4.2 Publiekrechtelijk afdwingbare financiële bijdragen
De gemeente Peel en Maas gaat, mede op basis van de omgevingsvisie Peel en Maas, door met het doen van investeringen die bijdragen aan een algemene verbetering van de woon-, leef-, werk- en recreatieve kwaliteiten. Deze investeringen hebben daarmee een positieve uitwerking op de waarde van bestaand, maar ook op de marktwaarde van nieuw te realiseren, onroerend goed. De gemeente vindt het daarom gerechtvaardigd om bijdragen te vragen voor de kwaliteit van de fysieke leefomgeving te verbeteren. De bijdragen die gevraagd worden zijn opgesomd in artikel 8.21 omgevingsbesluit (zie paragraaf 2.6) en betreffen:
- a.
aanpassing van de inrichting van het landelijk gebied voor verbetering van de landschappelijke waarden
- b.
aanleg of verandering van aangewezen gebieden voor de bescherming van de natuur. Of voor het herstel van dier- en plantensoorten die van nature in Nederland in het wild voorkomen
- c.
aanleg van infrastructuur voor verkeers- en openbaar vervoernetwerken van gemeentelijk of regionaal belang
- d.
aanleg van recreatievoorzieningen die onderdeel zijn van de gemeentelijke of regionale groenstructuur
- e.
ontwikkelingen om een naar prijsklasse evenwichtige samenstelling van de woningvoorraad te bereiken
- f.
stedelijke herstructurering ter verbetering van het woon- en leefklimaat
Onder de Omgevingswet worden de (huidige) bijdragen op grond van de Wet Ruimtelijke Ordening (Wro) voortgezet alleen vallen zij dan onder een andere benaming. De conversietabel luidt als volgt:
De Omgevingswet maakt het mogelijk om ook voor een evenwichtige samenstelling van de woningvoorraad een bijdrage te gaan vragen. Van die mogelijkheid willen wij gebruik maken door de invoering van een “bijdrage sociale huisvesting” en deze in een nieuw ingestelde reserve “reserve huisvestingsfonds” te storten. Nadere toelichting volgt verder in dit hoofdstuk.

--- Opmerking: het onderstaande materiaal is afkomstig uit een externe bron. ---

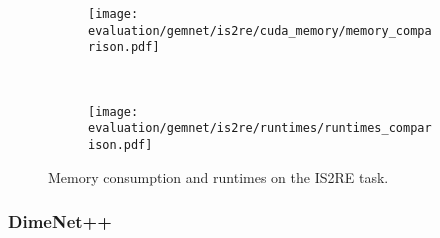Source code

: \begin{figure}[H]
    \centering

    \begin{subfigure}[t]{0.48\textwidth}
        \centering
        \texttt{[image: evaluation/gemnet/is2re/cuda\_memory/memory\_comparison.pdf]}
        \label{fig:gemnet-is2re-memory-results}
    \end{subfigure}%
    ~
    \begin{subfigure}[t]{0.48\textwidth}
        \centering
        \texttt{[image: evaluation/gemnet/is2re/runtimes/runtimes\_comparison.pdf]}
        \label{gemnet-is2re-runtimes-results}
    \end{subfigure}
    \vspace*{-1.5em}
    \caption{Memory consumption and runtimes on the IS2RE task.}
    
\end{figure}

\subsubsection{DimeNet++}
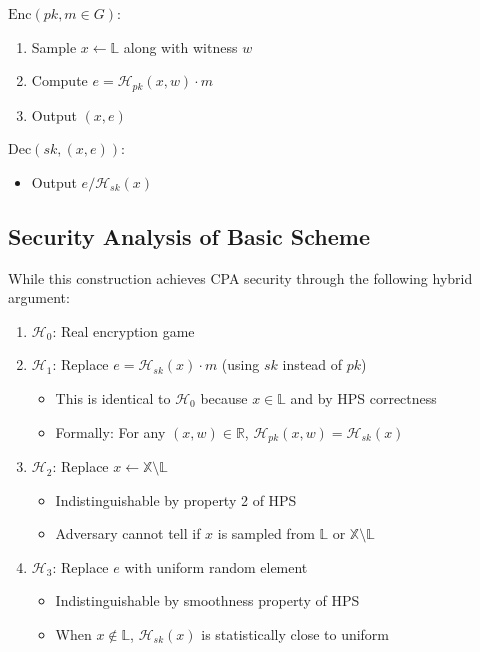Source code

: $\text{Enc}(pk,m \in G)$:
\begin{enumerate}
    \item Sample $x \leftarrow \mathbb{L}$ along with witness $w$
    \item Compute $e = \mathcal{H}_{pk}(x,w) \cdot m$
    \item Output $(x,e)$
\end{enumerate}

$\text{Dec}(sk,(x,e))$:
\begin{itemize}
    \item Output $e/\mathcal{H}_{sk}(x)$
\end{itemize}

\subsection{Security Analysis of Basic Scheme}

While this construction achieves CPA security through the following hybrid argument:

\begin{enumerate}
    \item $\mathcal{H}_0$: Real encryption game
    \item $\mathcal{H}_1$: Replace $e = \mathcal{H}_{sk}(x) \cdot m$ (using $sk$ instead of $pk$)
        \begin{itemize}
            \item This is identical to $\mathcal{H}_0$ because $x \in \mathbb{L}$ and by HPS correctness
            \item Formally: For any $(x,w) \in \mathbb{R}$, $\mathcal{H}_{pk}(x,w) = \mathcal{H}_{sk}(x)$
        \end{itemize}
    \item $\mathcal{H}_2$: Replace $x \leftarrow \mathbb{X} \setminus \mathbb{L}$ 
        \begin{itemize}
            \item Indistinguishable by property 2 of HPS
            \item Adversary cannot tell if $x$ is sampled from $\mathbb{L}$ or $\mathbb{X} \setminus \mathbb{L}$
        \end{itemize}
    \item $\mathcal{H}_3$: Replace $e$ with uniform random element
        \begin{itemize}
            \item Indistinguishable by smoothness property of HPS
            \item When $x \not\in \mathbb{L}$, $\mathcal{H}_{sk}(x)$ is statistically close to uniform
        \end{itemize}
\end{enumerate}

De toevoegingen en bestedingen van de diverse reserves zullen jaarlijks worden toegelicht en zo nodig geactualiseerd in de paragraaf grondbeleid.
De financiële bijdragen worden gevraagd voor de activiteiten zoals genoemd in artikel 8.20.
- a.
Aanpassing van de inrichting van het landelijk gebied voor verbetering van de landschappelijke waarden
De bijdragen die gevraagd worden voor de aanpassingen van de inrichting van het landelijk gebied voor verbetering van de landschappelijke waarden worden gestort in de reserve kwaliteitsfonds ruimtelijke ontwikkeling. Daar waar mensen niet op eigen terrein of in de nabijheid van hun ontwikkeling kunnen voldoen aan de kwaliteitseisen landelijk gebied kunnen zij, indien de gemeente hiermee instemt, een afdracht doen aan het fonds. De gemeente zal de opgaven dan overnemen en elders in de gemeente realiseren.

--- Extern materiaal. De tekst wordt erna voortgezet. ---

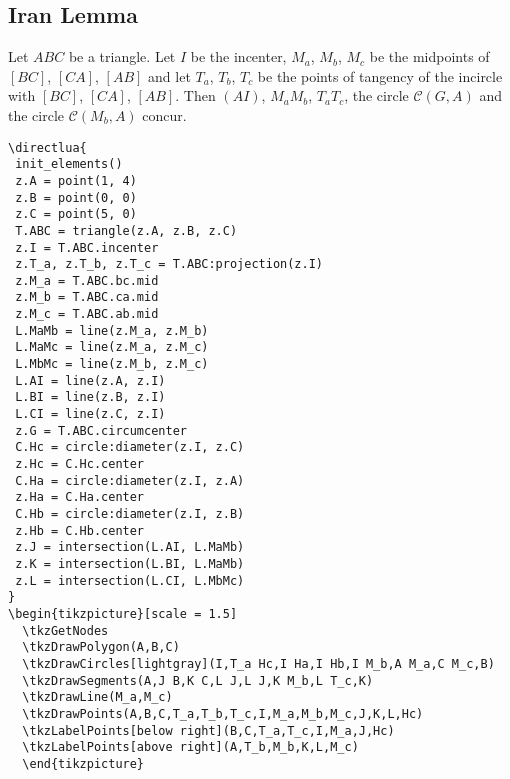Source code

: \subsection{Iran Lemma}


Let $ABC$ be a triangle. Let $I$ be the incenter, $M_a$, $M_b$, $M_c$ be the midpoints of $[BC]$, $[CA]$, $[AB]$ and let $T_a$, $T_b$, $T_c$ be the points of tangency of the incircle with $[BC]$, $[CA]$, $[AB]$. Then $(AI)$, $M_aM_b$, $T_aT_c$, the circle $\mathcal{C}(G,A)$  and the circle $\mathcal{C}(M_b,A)$ concur.

\begin{verbatim}
\directlua{
 init_elements()
 z.A = point(1, 4)
 z.B = point(0, 0)
 z.C = point(5, 0)
 T.ABC = triangle(z.A, z.B, z.C)
 z.I = T.ABC.incenter
 z.T_a, z.T_b, z.T_c = T.ABC:projection(z.I)
 z.M_a = T.ABC.bc.mid
 z.M_b = T.ABC.ca.mid
 z.M_c = T.ABC.ab.mid
 L.MaMb = line(z.M_a, z.M_b)
 L.MaMc = line(z.M_a, z.M_c)
 L.MbMc = line(z.M_b, z.M_c)
 L.AI = line(z.A, z.I)
 L.BI = line(z.B, z.I)
 L.CI = line(z.C, z.I)
 z.G = T.ABC.circumcenter
 C.Hc = circle:diameter(z.I, z.C)
 z.Hc = C.Hc.center
 C.Ha = circle:diameter(z.I, z.A)
 z.Ha = C.Ha.center
 C.Hb = circle:diameter(z.I, z.B)
 z.Hb = C.Hb.center
 z.J = intersection(L.AI, L.MaMb)
 z.K = intersection(L.BI, L.MaMb)
 z.L = intersection(L.CI, L.MbMc)
}
\begin{tikzpicture}[scale = 1.5]
  \tkzGetNodes
  \tkzDrawPolygon(A,B,C)
  \tkzDrawCircles[lightgray](I,T_a Hc,I Ha,I Hb,I M_b,A M_a,C M_c,B)
  \tkzDrawSegments(A,J B,K C,L J,L J,K M_b,L T_c,K)
  \tkzDrawLine(M_a,M_c)
  \tkzDrawPoints(A,B,C,T_a,T_b,T_c,I,M_a,M_b,M_c,J,K,L,Hc)
  \tkzLabelPoints[below right](B,C,T_a,T_c,I,M_a,J,Hc)
  \tkzLabelPoints[above right](A,T_b,M_b,K,L,M_c)
  \end{tikzpicture}
\end{verbatim}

De bijdrage zal worden gevraagd bij een planologische wijziging die nieuwe bebouwing toevoegt en die plaatsvindt buiten de “(rode) contour” én buiten de bebouwde kom. De begrenzing van de “rode contour” is een grens uit het Limburgs Kwaliteitsmenu en wordt aangevuld met de bebouwde kom. Deze aanvulling is nodig aangezien de komgrenzen afgelopen jaren op diverse plaatsen zijn aangepast en daarnaast stedenbouwkundig de ‘rode contour’ niet altijd logisch was., Een nadere duiding van de grens zal nog volgen bij de nieuwe omgevingsvisie. Tot die tijd wordt de huidige grens aangehouden met als toevoeging de bebouwde kom grens.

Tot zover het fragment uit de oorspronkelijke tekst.